Ainsi, les rôles étaient renversés, et les seigneurs avaient maintenant à
solliciter la protection des manants, pour obtenir d'eux, en quelque sorte,
des certificats de bonnes vie et mœurs. Un paysan ayant parlé à un
gentilhomme d'un ton arrogant, et la tête couverte, le noble, d'un revers de
main, lui jeta son chapeau à terre : Ramassez-le, lui dit hardiment le vilain, ramassez-le, ou je vous mènerai incontinent devant des
gens qui vous en feront nettoyer l'ordure. Le noble le ramassa.
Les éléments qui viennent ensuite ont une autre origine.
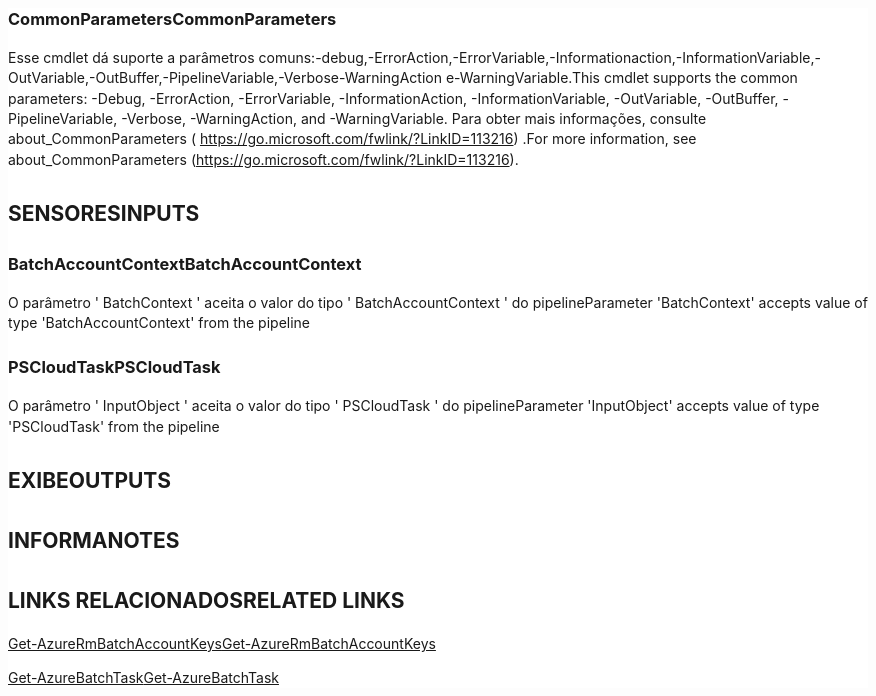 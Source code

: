 ### <span data-ttu-id="24cd7-145">CommonParameters</span><span class="sxs-lookup"><span data-stu-id="24cd7-145">CommonParameters</span></span>
<span data-ttu-id="24cd7-146">Esse cmdlet dá suporte a parâmetros comuns:-debug,-ErrorAction,-ErrorVariable,-Informationaction,-InformationVariable,-OutVariable,-OutBuffer,-PipelineVariable,-Verbose-WarningAction e-WarningVariable.</span><span class="sxs-lookup"><span data-stu-id="24cd7-146">This cmdlet supports the common parameters: -Debug, -ErrorAction, -ErrorVariable, -InformationAction, -InformationVariable, -OutVariable, -OutBuffer, -PipelineVariable, -Verbose, -WarningAction, and -WarningVariable.</span></span> <span data-ttu-id="24cd7-147">Para obter mais informações, consulte about_CommonParameters ( https://go.microsoft.com/fwlink/?LinkID=113216) .</span><span class="sxs-lookup"><span data-stu-id="24cd7-147">For more information, see about_CommonParameters (https://go.microsoft.com/fwlink/?LinkID=113216).</span></span>

## <span data-ttu-id="24cd7-148">SENSORES</span><span class="sxs-lookup"><span data-stu-id="24cd7-148">INPUTS</span></span>

### <span data-ttu-id="24cd7-149">BatchAccountContext</span><span class="sxs-lookup"><span data-stu-id="24cd7-149">BatchAccountContext</span></span>
<span data-ttu-id="24cd7-150">O parâmetro ' BatchContext ' aceita o valor do tipo ' BatchAccountContext ' do pipeline</span><span class="sxs-lookup"><span data-stu-id="24cd7-150">Parameter 'BatchContext' accepts value of type 'BatchAccountContext' from the pipeline</span></span>

### <span data-ttu-id="24cd7-151">PSCloudTask</span><span class="sxs-lookup"><span data-stu-id="24cd7-151">PSCloudTask</span></span>
<span data-ttu-id="24cd7-152">O parâmetro ' InputObject ' aceita o valor do tipo ' PSCloudTask ' do pipeline</span><span class="sxs-lookup"><span data-stu-id="24cd7-152">Parameter 'InputObject' accepts value of type 'PSCloudTask' from the pipeline</span></span>

## <span data-ttu-id="24cd7-153">EXIBE</span><span class="sxs-lookup"><span data-stu-id="24cd7-153">OUTPUTS</span></span>

## <span data-ttu-id="24cd7-154">INFORMA</span><span class="sxs-lookup"><span data-stu-id="24cd7-154">NOTES</span></span>

## <span data-ttu-id="24cd7-155">LINKS RELACIONADOS</span><span class="sxs-lookup"><span data-stu-id="24cd7-155">RELATED LINKS</span></span>

[<span data-ttu-id="24cd7-156">Get-AzureRmBatchAccountKeys</span><span class="sxs-lookup"><span data-stu-id="24cd7-156">Get-AzureRmBatchAccountKeys</span></span>](./Get-AzureRmBatchAccountKeys.md)

[<span data-ttu-id="24cd7-157">Get-AzureBatchTask</span><span class="sxs-lookup"><span data-stu-id="24cd7-157">Get-AzureBatchTask</span></span>](./Get-AzureBatchTask.md)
Comme on était déjà loin des
siècles précédents, et comme on se rapprochait, sans que personne s'en doutât
encore, de 1789 ! L'injonction de ce paysan, c'est déjà, sous une autre
forme, celle de Mirabeau. En
attendant, les juges des grands jours étaient impitoyables et condamnaient à
mort, aux galères ou au bannissement tous ces tyrans subalternes qui
désolaient le pays depuis vingt années : Canillac, l'homme aux douze bandits
qu'il nommait ironiquement ses douze apôtres ; Sénégas,
qui, non content d'usurper les tailles du roi et les dîmes, démolissait les
chapelles pour en ajouter les matériaux à ses maisons, qui assassinait sur
les grands chemins, et, à la façon de Louis XI, se donnait le plaisir d'enfermer
ses justiciables durant plusieurs mois dans une armoire humide où l'on ne
pouvait se tenir ni debout ni assis ; d'Espinchal, autre expert en vols et
meurtres, qui réussit pourtant à sortir de France et à sauver ainsi sa tête ;
les plus hauts et les plus titrés seigneurs, jusqu'au grand sénéchal
d'Auvergne, furent frappés par le redoutable tribunal. D'autres, aussi
coupables, n'échappèrent que par la fuite à la roue, au gibet ou à la hache ;
mais leurs biens furent confisqués, leurs châteaux rasés, et il fut défendu,
sous peine de mort, d'accorder asile ou assistance aux contumaces. Les peuples respirent, écrivait à Colbert un intendant, et donnent au roi mille bénédictions de voir sa grande
bonté s'appliquer si fort pour leur soulagement, en faisant régner la justice. C'est ici le cas de rappeler
le mot de Mme de Sévigné écrivant plus tard à sa fille : Je ne trouve rien de si joli que de savoir ainsi mettre
les grands à la raison.
Il est vrai malheureusement que, à propos du soulèvement des paysans de
Bretagne, elle trouvait également joli qu'on eût pas mal pendu. Les assises
vengeresses avaient duré trois mois, et une médaille fut frappée pour en
consacrer la mémoire : on y voyait la Justice tenant d'une main son glaive et
sa balance, et, de l'autre, relevant une femme éplorée, image de la nation
délivrée de l'oppression des seigneurs, comme l'expliquait d'ailleurs la
légende : Provinciœ ab injuriis potentiorum
vindicatœ. III Les
derniers tenants de la féodalité ainsi pourchassés, Colbert voulut que le
pouvoir central fût représenté partout par des agents dociles. Il estimait,
et le roi était de son avis, que l'autorité des gouverneurs de province était
trop étendue encore, et que c'étaient des façons de satrapes, substituant
leur caprice à la volonté du maître légitime. On leur ôta d'abord le
maniement des impôts, qu'ils s'étaient peu à peu fait abandonner, sous
prétexte de pourvoir à la sûreté des places et de les tenir en bon état ; on
leur ôta de plus le maniement des troupes, en renouvelant successivement
toutes les garnisons, de sorte qu'au lieu de soldats, qui auparavant
n'avaient affaire qu'aux gouverneurs, et se trouvaient sous leur immédiate
dépendance, il y eut dans chaque ville une force militaire relevant
directement du roi, D'attendant et ne recevant que de lui les ordres aussi
bien que les récompenses. La
puissance des gouverneurs, déchus et devenus triennaux, alla aux intendants.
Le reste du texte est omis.